A Ave-Maria da minha infância

Domingo, na Missa, por ocasião da festividade de um grupo mariano da paróquia, ao final da celebração foi cantada a Ave Maria de Schubert. A música evoca-me a minha infância! Domingo, na Missa, eu me lembrava de que esta Ave-Maria foi a primeira oração em latim que eu aprendi. Quando nem sabia direito o que era latim. Quando não tinha nenhuma noção de liturgia, de língua sagrada, dessas coisas.

Foi na escola, no Nossa Senhora do Carmo, colégio religioso onde me alfabetizei e fiquei até terminar o primeiro grau. O ano? Acho que era 1996. Por incrível que pareça, não foi na aula de religião; tínhamos aulas de religião, sim, mas não tenho quase lembrança nenhuma delas. Acho que líamos passagens do Evangelho e dávamos a nossa interpretação – de crianças – do que elas significavam, ou coisa assim. Não se me imprimiram à memória; não devo ter achado que valia a pena guardá-las. No entanto, lembro-me, perfeitamente, da aula de Artes onde a professora – acho que se chamava Suely – ensinou-nos a Ave-Maria.

Ela começou quase se desculpando. Disse que se tratava de uma peça de música clássica, que não estava doutrinando ninguém e respeitava a opção religiosa de cada um. Que estava ensinando arte e história, não catequizando nem impondo religião alguma. As palavras, claro, não sei se foram exatamente essas; mas o sentido que guardei, transmito-o com fidelidade. Hoje, olhando em perspectiva, acho que não se tratou de indiferença religiosa. Acho que já havia então alguma pressão, institucional ou social, tácita talvez, para que as diferentes visões religiosas fossem “respeitadas”. Mas isso não impediu a nossa querida professora de anunciar o Evangelho da Alegria da maneira que estava ao seu alcance fazer: ela soube se aproveitar do invólucro artístico para nos transmitir aqueles versos imortais, que tantos lábios piedosos já pronunciaram ao longo dos séculos.

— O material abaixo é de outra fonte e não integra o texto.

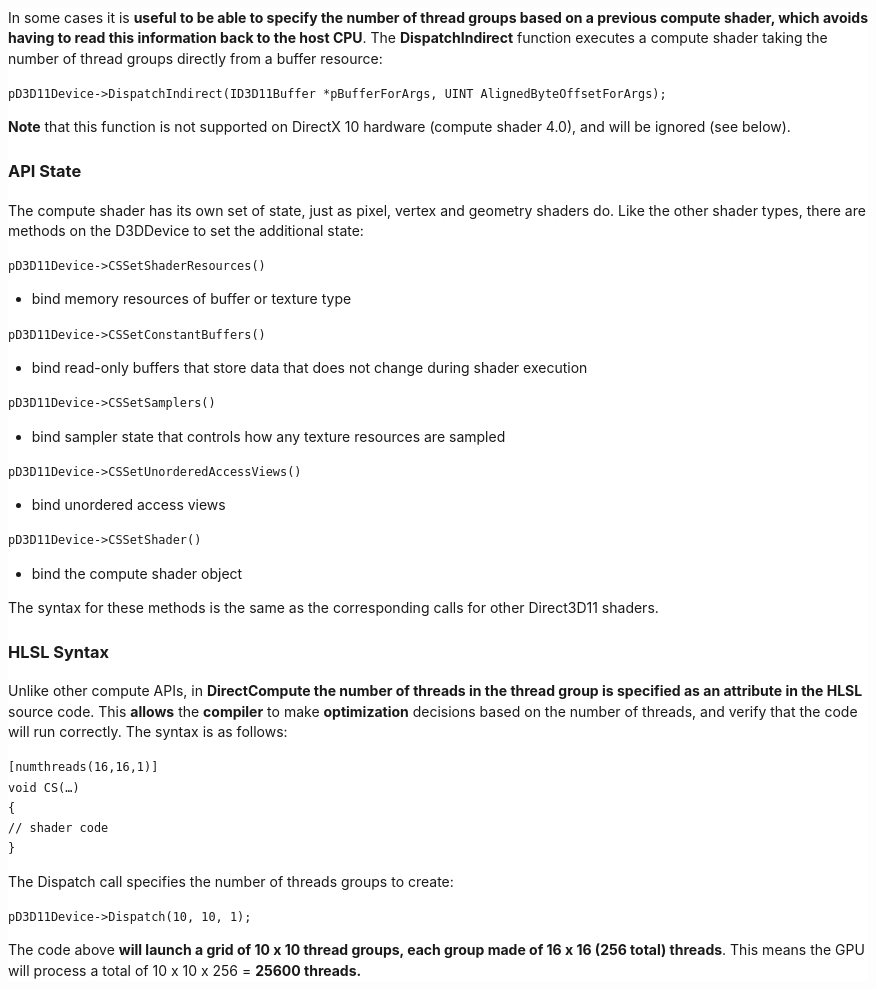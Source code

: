 In some cases it is **useful to be able to specify the number of thread groups based on a previous compute shader, which avoids having to read this information back to the host CPU**. The **DispatchIndirect** function executes a compute shader taking the number of thread groups directly from a buffer resource:

```HLSL
pD3D11Device->DispatchIndirect(ID3D11Buffer *pBufferForArgs, UINT AlignedByteOffsetForArgs);
```

**Note** that this function is not supported on DirectX 10 hardware (compute shader 4.0),
and will be ignored (see below).

### API State

The compute shader has its own set of state, just as pixel, vertex and geometry shaders do. Like the other shader types, there are methods on the D3DDevice to set the additional state:

```HLSL
pD3D11Device->CSSetShaderResources()
```
- bind memory resources of buffer or texture type

```HLSL
pD3D11Device->CSSetConstantBuffers()
```
- bind read-only buffers that store data that does not change during shader execution
```HLSL
pD3D11Device->CSSetSamplers()
```
- bind sampler state that controls how any texture resources are sampled
```HLSL
pD3D11Device->CSSetUnorderedAccessViews()
```
- bind unordered access views
```HLSL
pD3D11Device->CSSetShader()
```
- bind the compute shader object

The syntax for these methods is the same as the corresponding calls for other Direct3D11 shaders.

### HLSL Syntax

Unlike other compute APIs, in **DirectCompute the number of threads in the thread group is specified as an attribute in the HLSL** source code. This **allows** the **compiler** to make **optimization** decisions based on the number of threads, and verify that the code will run correctly. The syntax is as follows:

```HLSL
[numthreads(16,16,1)]
void CS(…)
{
// shader code
}
```

The Dispatch call specifies the number of threads groups to create:
```HLSL
pD3D11Device->Dispatch(10, 10, 1);
```
The code above **will launch a grid of 10 x 10 thread groups, each group made of 16 x 16 (256 total) threads**. This means the GPU will process a total of 10 x 10 x 256 = **25600 threads.**
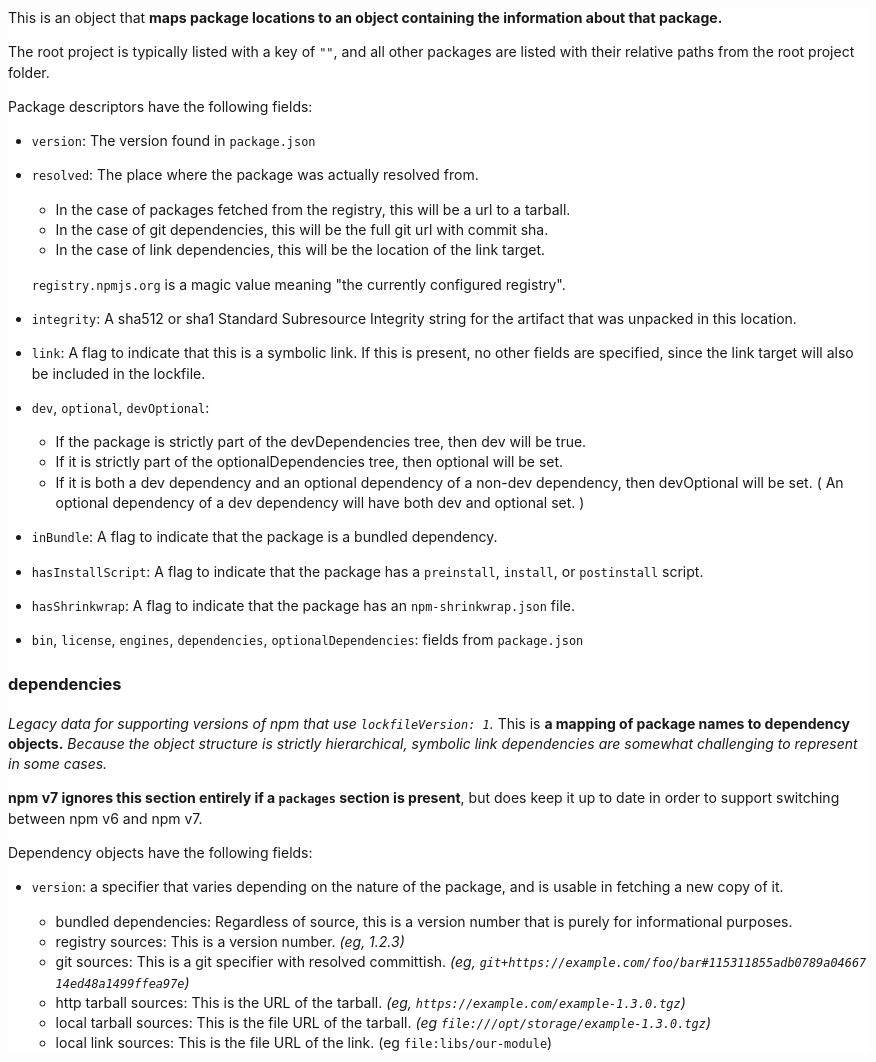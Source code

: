 This is an object that **maps package locations to an object containing the information about that package.**

The root project is typically listed with a key of `""`, and all other packages are listed with their relative paths from the root project folder.

Package descriptors have the following fields:

-   `version`: The version found in `package.json`

-   `resolved`: The place where the package was actually resolved from.

    - In the case of packages fetched from the registry, this will be a url to a tarball.
    - In the case of git dependencies, this will be the full git url with commit sha.
    - In the case of link dependencies, this will be the location of the link target.

    `registry.npmjs.org` is a magic value meaning "the currently configured registry".

-   `integrity`: A sha512 or sha1 Standard Subresource Integrity string for the artifact that was unpacked in this location.

-   `link`: A flag to indicate that this is a symbolic link. If this is present, no other fields are specified, since the link target will also be included in the lockfile.

-   `dev`, `optional`, `devOptional`:

    -   If the package is strictly part of the devDependencies tree, then dev will be true.
    -   If it is strictly part of the optionalDependencies tree, then optional will be set.
    -   If it is both a dev dependency and an optional dependency of a non-dev dependency, then devOptional will be set.
        ( An optional dependency of a dev dependency will have both dev and optional set. )

-   `inBundle`: A flag to indicate that the package is a bundled dependency.

-   `hasInstallScript`: A flag to indicate that the package has a `preinstall`, `install`, or `postinstall` script.

-   `hasShrinkwrap`: A flag to indicate that the package has an `npm-shrinkwrap.json` file.

-   `bin`, `license`, `engines`, `dependencies`, `optionalDependencies`: fields from `package.json`

### dependencies

_Legacy data for supporting versions of npm that use `lockfileVersion: 1`._
This is **a mapping of package names to dependency objects.**
_Because the object structure is strictly hierarchical, symbolic link dependencies are somewhat challenging to represent in some cases._

**npm v7 ignores this section entirely if a `packages` section is present**, but does keep it up to date in order to support switching between npm v6 and npm v7.

Dependency objects have the following fields:

-   `version`: a specifier that varies depending on the nature of the package, and is usable in fetching a new copy of it.

    -   bundled dependencies: Regardless of source, this is a version number that is purely for informational purposes.
    -   registry sources: This is a version number. _(eg, 1.2.3)_
    -   git sources: This is a git specifier with resolved committish. _(eg, `git+https://example.com/foo/bar#115311855adb0789a0466714ed48a1499ffea97e`)_
    -   http tarball sources: This is the URL of the tarball. _(eg, `https://example.com/example-1.3.0.tgz`)_
    -   local tarball sources: This is the file URL of the tarball. _(eg `file:///opt/storage/example-1.3.0.tgz`)_
    -   local link sources: This is the file URL of the link. (eg `file:libs/our-module`)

(E que coisa maravilhosa é fazer crianças recitarem a Ave-Maria, mesmo que elas não saibam exatamente o que estão fazendo…! Aquele “deixai vir a mim as criancinhas” do Evangelho não significa tornar os pequeninos teólogos experientes desde a mais tenra infância. Os impactos de uma educação religiosa nos primeiros anos reverberam ao longo de toda a vida; além do quê, Deus é louvado nos lábios dos infantes, mesmo que estes não sejam capazes de contemplar o significado de seus atos em toda a sua dimensão.)

No quadro, antigo, verde-escuro – dito “quadro negro” -, os versos que nos eram conhecidos. Ave Maria, gratia plena. Eram-nos conhecidos, a todos, eu dizia, porque – e aí vai outra lembrança agradável da aurora da minha vida -, naquela época, praticamente só se ouvia música pelo rádio. E, todos os dias, na Rádio Recife – “ZYB-244 Recife FM, 97,5 MHz” como cantava a vinheta -, ouvíamos, todos, onde quer que estivéssemos, a voz grave do locutor anunciar solene: “em Recife, seis horas da noite” – e logo após as conhecidíssimas notas da peça que musicava a saudação angélica. Não faço idéia de como eram as coisas em outros lugares do Brasil, pelos idos de 90. Em Recife, repito, todos, todos conhecíamos a Ave-Maria de Schubert.

E, naquela manhã, naquela sala de aula, a professora nos decifrou a letra daquela canção. Maria, gratia plena; Maria, gratia plena. Eu não fazia idéia do que era o latim; mas comecei a gostar da música ouvindo-a no carro, na rua, no ônibus, em casa, e a aprendi definitivamente no quadro-negro de uma aula de artes. Não me lembro agora se a professora tocou-a, lá, com algum instrumento, ou levou um “Micro System” para a reproduzir n’alguma gravação K7: sei, contudo, que foi ali que travei contato – pela primeira e definitiva vez – com aqueles versos multicentenários. Eu devia ter uns doze anos, e é curioso: não consigo agora me lembrar de nenhum dia específico daquela fase da vida, mas da Ave-Maria naquele quadro-negro eu nunca me esqueci.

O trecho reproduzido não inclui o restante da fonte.